• _Your assignment_
Take each line of the records below that contains the string "代码如下" and copy it.

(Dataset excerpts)
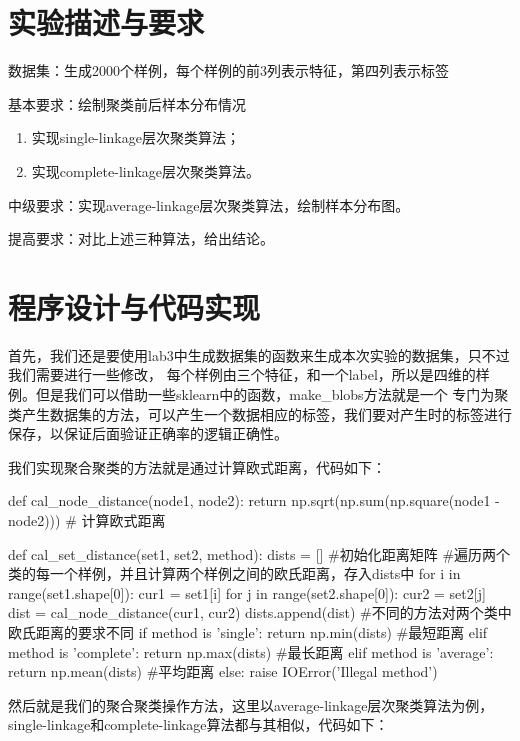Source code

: \documentclass[UTF8,a4paper,10pt]{ctexart}
\begin{document}
\section{实验描述与要求}
数据集：生成2000个样例，每个样例的前3列表示特征，第四列表示标签

基本要求：绘制聚类前后样本分布情况

\begin{enumerate}
    \item 实现single-linkage层次聚类算法；
    \item 实现complete-linkage层次聚类算法。
\end{enumerate}

中级要求：实现average-linkage层次聚类算法，绘制样本分布图。

提高要求：对比上述三种算法，给出结论。

\section{程序设计与代码实现}
首先，我们还是要使用lab3中生成数据集的函数来生成本次实验的数据集，只不过我们需要进行一些修改，
每个样例由三个特征，和一个label，所以是四维的样例。但是我们可以借助一些sklearn中的函数，make\_blobs方法就是一个
专门为聚类产生数据集的方法，可以产生一个数据相应的标签，我们要对产生时的标签进行保存，以保证后面验证正确率的逻辑正确性。

我们实现聚合聚类的方法就是通过计算欧式距离，代码如下：

\begin{python}
def cal_node_distance(node1, node2):
    return np.sqrt(np.sum(np.square(node1 - node2)))  # 计算欧式距离

def cal_set_distance(set1, set2, method):
    dists = []  #初始化距离矩阵
    #遍历两个类的每一个样例，并且计算两个样例之间的欧氏距离，存入dists中
    for i in range(set1.shape[0]):
        cur1 = set1[i]
        for j in range(set2.shape[0]):
            cur2 = set2[j]
            dist = cal_node_distance(cur1, cur2)
            dists.append(dist)
    #不同的方法对两个类中欧氏距离的要求不同
    if method is 'single':
        return np.min(dists)  #最短距离
    elif method is 'complete':
        return np.max(dists)  #最长距离
    elif method is 'average':
        return np.mean(dists) #平均距离
    else:
        raise IOError('Illegal method')
\end{python}

然后就是我们的聚合聚类操作方法，这里以average-linkage层次聚类算法为例，single-linkage和complete-linkage算法都与其相似，代码如下：
\end{document}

• _Task output_
我们实现聚合聚类的方法就是通过计算欧式距离，代码如下：
然后就是我们的聚合聚类操作方法，这里以average-linkage层次聚类算法为例，single-linkage和complete-linkage算法都与其相似，代码如下：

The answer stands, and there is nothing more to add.